Fri. Dec 27th, 2024


The Venice Film Festival on Tuesday unveiled its official, star-packed lineup for its 81st edition, which runs from August 28 to September 7.

Joker: Folie à Deux, Todd Phillips‘ sequel to his 2019 Golden Lion-winning Joker, will also bow in Venice. Joaquin Phoenix, who won a best actor Oscar for his portrayal of Arthur Fleck, aka Joker, in the original, returns in the musical sequel, with Lady Gaga playing Harley Quinn, his love interest and partner in crime. Zazie Beetz, Brendan Gleeson, and Catherine Keener co-star.

Venice favorites Brad Pitt and George Clooney will return to the Lido with Wolfs, an action drama from Jon Watts (Spider-Man: No Way Home) about two lone wolf fixers assigned to the same job. The film will screen out of competition. As will Broken Rage, the latest feature from legendary Japanese director Takeshi Kitano.

Angelina Jolie will also descend on Venice for Maria, the new biopic from Chilean director Pablo Larrain (Jackie, Spencer), in which she stars as famed Opera diva Maria Callas. Peaky Blinders creator Steven Knight penned the screenplay for Maria, whose cast includes Kodi Smit-McPhee, Haluk Bilginer, Pierfrancesco Favino, Alba Rohrwacher, and Valeria Golino. The movie will screen in competition.

Angelina Jolie as Maria Callas in Maria

Angelina Jolie as Maria Callas in Maria

Pablo-Larrain

The Room Next Door, the English-language feature debut from Oscar-winning Spanish director Pedro Almodóvar (Talk to Her) secured a Venice competition slot. Tilda Swinton plays a war reporter with a strained relationship to her daughter who seeks help from her novelist friend Ingrid (Julianne Moore). John Turturro, Alessandro Nivola, Juan Diego Botto, Raúl Arévalo, Melina Mathews and Victoria Luengo co-star. Sony Pictures Classics is releasing the film domestically and Warner Bros. has snatched up much of the rest of the world, including Spain, Italy, Germany and the U.K., as well as Latin America and Japan.

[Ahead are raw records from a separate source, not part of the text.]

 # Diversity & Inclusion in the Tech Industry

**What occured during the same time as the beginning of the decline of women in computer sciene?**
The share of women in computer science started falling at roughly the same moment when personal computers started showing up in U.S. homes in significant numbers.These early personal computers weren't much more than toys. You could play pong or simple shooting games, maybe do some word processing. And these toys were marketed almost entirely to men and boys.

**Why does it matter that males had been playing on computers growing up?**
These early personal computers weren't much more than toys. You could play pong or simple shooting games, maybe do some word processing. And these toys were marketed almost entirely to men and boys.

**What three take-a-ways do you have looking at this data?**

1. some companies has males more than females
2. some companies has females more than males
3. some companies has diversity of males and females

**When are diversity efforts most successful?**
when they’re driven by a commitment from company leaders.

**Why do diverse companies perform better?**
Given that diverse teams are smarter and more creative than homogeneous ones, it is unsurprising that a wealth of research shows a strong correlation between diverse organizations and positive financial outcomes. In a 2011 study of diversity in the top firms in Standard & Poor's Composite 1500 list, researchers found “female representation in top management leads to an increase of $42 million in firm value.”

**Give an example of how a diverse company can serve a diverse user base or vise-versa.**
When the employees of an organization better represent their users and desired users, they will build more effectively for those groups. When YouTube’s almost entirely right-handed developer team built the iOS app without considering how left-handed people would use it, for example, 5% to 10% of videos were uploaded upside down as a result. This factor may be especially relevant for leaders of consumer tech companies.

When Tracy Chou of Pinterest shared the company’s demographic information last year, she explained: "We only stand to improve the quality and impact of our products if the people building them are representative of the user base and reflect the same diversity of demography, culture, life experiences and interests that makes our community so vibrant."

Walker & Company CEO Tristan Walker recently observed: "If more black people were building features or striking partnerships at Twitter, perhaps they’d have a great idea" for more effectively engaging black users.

As anticipated, Brady Corbet’s hotly-anticipated The Brutalist, featuring Adrien Brody, Felicity Jones, Joe Alwyn, Alessandro Nivola, Jonathan Hyde, and Guy Pearce, will have its world premiere in Venice in competition. Corbet is no stranger to Venice, having screened Vox Lux here in 2018. Justin Kurzel’s new feature, The Order, which follows a group of bank-robbing white supremacists and stars Nicholas Hoult, Jude Law, and Tye Sheridan, also secured a Venice competition slot.

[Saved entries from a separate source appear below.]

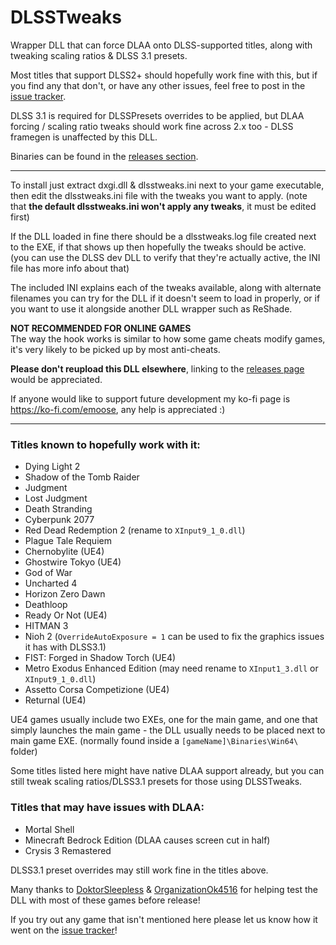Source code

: # DLSSTweaks

Wrapper DLL that can force DLAA onto DLSS-supported titles, along with tweaking scaling ratios & DLSS 3.1 presets.

Most titles that support DLSS2+ should hopefully work fine with this, but if you find any that don't, or have any other issues, feel free to post in the [issue tracker](https://github.com/emoose/DLSSTweaks/issues).

DLSS 3.1 is required for DLSSPresets overrides to be applied, but DLAA forcing / scaling ratio tweaks should work fine across 2.x too - DLSS framegen is unaffected by this DLL.

Binaries can be found in the [releases section](https://github.com/emoose/DLSSTweaks/releases).

---

To install just extract dxgi.dll & dlsstweaks.ini next to your game executable, then edit the dlsstweaks.ini file with the tweaks you want to apply.
(note that **the default dlsstweaks.ini won't apply any tweaks**, it must be edited first)

If the DLL loaded in fine there should be a dlsstweaks.log file created next to the EXE, if that shows up then hopefully the tweaks should be active. 
(you can use the DLSS dev DLL to verify that they're actually active, the INI file has more info about that)

The included INI explains each of the tweaks available, along with alternate filenames you can try for the DLL if it doesn't seem to load in properly, or if you want to use it alongside another DLL wrapper such as ReShade.

**NOT RECOMMENDED FOR ONLINE GAMES**  
The way the hook works is similar to how some game cheats modify games, it's very likely to be picked up by most anti-cheats.

**Please don't reupload this DLL elsewhere**, linking to the [releases page](https://github.com/emoose/DLSSTweaks/releases) would be appreciated.

If anyone would like to support future development my ko-fi page is https://ko-fi.com/emoose, any help is appreciated :)

---
### Titles known to hopefully work with it:
- Dying Light 2
- Shadow of the Tomb Raider
- Judgment
- Lost Judgment
- Death Stranding
- Cyberpunk 2077
- Red Dead Redemption 2 (rename to `XInput9_1_0.dll`)
- Plague Tale Requiem
- Chernobylite (UE4)
- Ghostwire Tokyo (UE4)
- God of War
- Uncharted 4
- Horizon Zero Dawn
- Deathloop
- Ready Or Not (UE4)
- HITMAN 3
- Nioh 2 (`OverrideAutoExposure = 1` can be used to fix the graphics issues it has with DLSS3.1)
- FIST: Forged in Shadow Torch (UE4)
- Metro Exodus Enhanced Edition (may need rename to `XInput1_3.dll` or `XInput9_1_0.dll`)
- Assetto Corsa Competizione (UE4)
- Returnal (UE4)

UE4 games usually include two EXEs, one for the main game, and one that simply launches the main game - the DLL usually needs to be placed next to main game EXE. (normally found inside a `[gameName]\Binaries\Win64\` folder)

Some titles listed here might have native DLAA support already, but you can still tweak scaling ratios/DLSS3.1 presets for those using DLSSTweaks.

### Titles that may have issues with DLAA:
- Mortal Shell
- Minecraft Bedrock Edition (DLAA causes screen cut in half)
- Crysis 3 Remastered

DLSS3.1 preset overrides may still work fine in the titles above.

Many thanks to [DoktorSleepless](https://www.reddit.com/user/DoktorSleepless) & [OrganizationOk4516](https://www.reddit.com/user/OrganizationOk4516) for helping test the DLL with most of these games before release!

If you try out any game that isn't mentioned here please let us know how it went on the [issue tracker](https://github.com/emoose/DLSSTweaks/issues)!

Also returning to Venice is Italian director Luca Guadagnino, who will premiere Queer, his adaptation of the William S. Burroughs novel, in competition. Daniel Craig stars, alongside Lesley Manville, Jason Schwartzman, and Henrique Zaga from a script by Guadagnino’s Challengers screenwriter Justin Kuritzkes. (Challengers was set to open Venice last year before the U.S. actors’ strike pushed MGM to hold the film for a 2024 release). Queer is financed by Fremantle with CAA Media Finance handling sales, alongside Fremantle and its subsidiary The Apartment.

Queer

Queer

Yannis-Drakoulidis

Dutch director Halina Reijn will make her Venice competition debut with Babygirl, a mystery thriller starring Nicole Kidman as a high-powered CEO who puts her career and family on the line when she begins a torrid affair with her much younger intern. Triangle of Sadness actor Harris Dickinson co-stars, alongside Antonio Banderas, Sophie Wilde, and Jean Reno.

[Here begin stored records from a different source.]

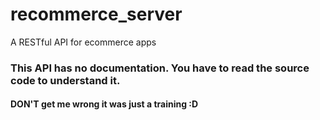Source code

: # recommerce_server
A RESTful API for ecommerce apps 
### This API has no documentation. You have to read the source code to understand it.
#### DON'T get me wrong it was just a training :D
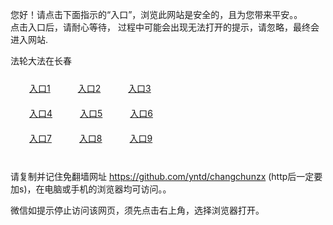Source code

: 您好！请点击下面指示的“入口”，浏览此网站是安全的，且为您带来平安。。 <br/>
点击入口后，请耐心等待， 过程中可能会出现无法打开的提示，请忽略，最终会进入网站. </br>

法轮大法在长春<br/>
<div style="padding:10px"><a style="margin:20px" target="_blank" href="https://d315b3lrbpl2vs.cloudfront.net/2Qpsp?utdbhkuf" id="ccLink1" rel="nofollow">入口1</a> <a target="_blank" style="margin:20px" href="https://dax4q6d275ua2.cloudfront.net/2Qpsp?byddsb" id="ccLink2" rel="nofollow">入口2</a> <a style="margin:20px" target="_blank" href="https://d3de7ya9n0qee0.cloudfront.net/2Qpsp?zqdnn" id="ccLink3" rel="nofollow">入口3</a></div>

<div style="padding:10px" ><a style="margin:20px" target="_blank" href="https://d315b3lrbpl2vs.cloudfront.net/2Qpsp?utdbhkuf" id="ccLink4" rel="nofollow">入口4</a> <a style="margin:20px" href="https://dax4q6d275ua2.cloudfront.net/2Qpsp?byddsb" target="_blank" id="ccLink5" rel="nofollow">入口5</a> <a style="margin:20px" href="https://d3de7ya9n0qee0.cloudfront.net/2Qpsp?zqdnn" target="_blank" id="ccLink6" rel="nofollow">入口6</a></div>

<div style="padding:10px"><a style="margin:20px" target="_blank" href="https://d315b3lrbpl2vs.cloudfront.net/2Qpsp?utdbhkuf" id="ccLink7" rel="nofollow">入口7</a> <a style="margin:20px" href="https://dax4q6d275ua2.cloudfront.net/2Qpsp?byddsb" target="_blank" id="ccLink8" rel="nofollow">入口8</a> <a style="margin:20px" target="_blank" href="https://d3de7ya9n0qee0.cloudfront.net/2Qpsp?zqdnn" id="ccLink9" rel="nofollow">入口9</a></div>

<br/>



请复制并记住免翻墙网址 https://github.com/yntd/changchunzx (http后一定要加s)，在电脑或手机的浏览器均可访问。。<br/>

微信如提示停止访问该网页，须先点击右上角，选择浏览器打开。
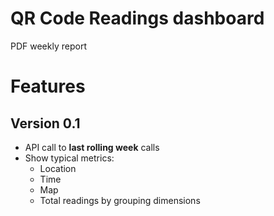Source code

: # QR Code Readings dashboard
PDF weekly report

# Features

## Version 0.1

- API call to **last rolling week** calls
- Show typical metrics:
  - Location
  - Time
  - Map
  - Total readings by grouping dimensions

Documentary highlights in Venice include Kevin Macdonald and Sam Rice-Edwards’ music doc One to One: John & Yoko; Asif Kapadia’s 2073 and Separated, the latest from the great Errol Morris (The Fog of War). Certain to attract attention is also Göran Hugo Olsson’s Israel Palestine on Swedish TV 1958-1989, which documents how Swedish public broadcasters have covered the crisis in the Middle East over three decades. And Andres Veiel’s Riefenstahl, a look at the notorious, groundbreaking German filmmaker Leni Riefenstahl.

Venice has selected four TV series for its small-screen selection: Alfonso Cuarón’s Apple TV+ series Disclaimer, Joe Wright’s M. Son of the Century, the Danish dystopian series Families Like Ours from director Thomas Vinterberg (Another Round), and the Latin American limited series Los años nuevos.

Israeli director Dani Rosenberg (Vanishing Soldier) will screen his new feature, Of Dogs and Men, in Venice’s Horizons sidebar. The drama, shot shortly after the October 7 attacks, follows a 16-year-old woman who returns to her kibbutz seeking her lost dog amid a terror spree, navigating horrors while encountering the unfolding disaster beyond the fence in Gaza.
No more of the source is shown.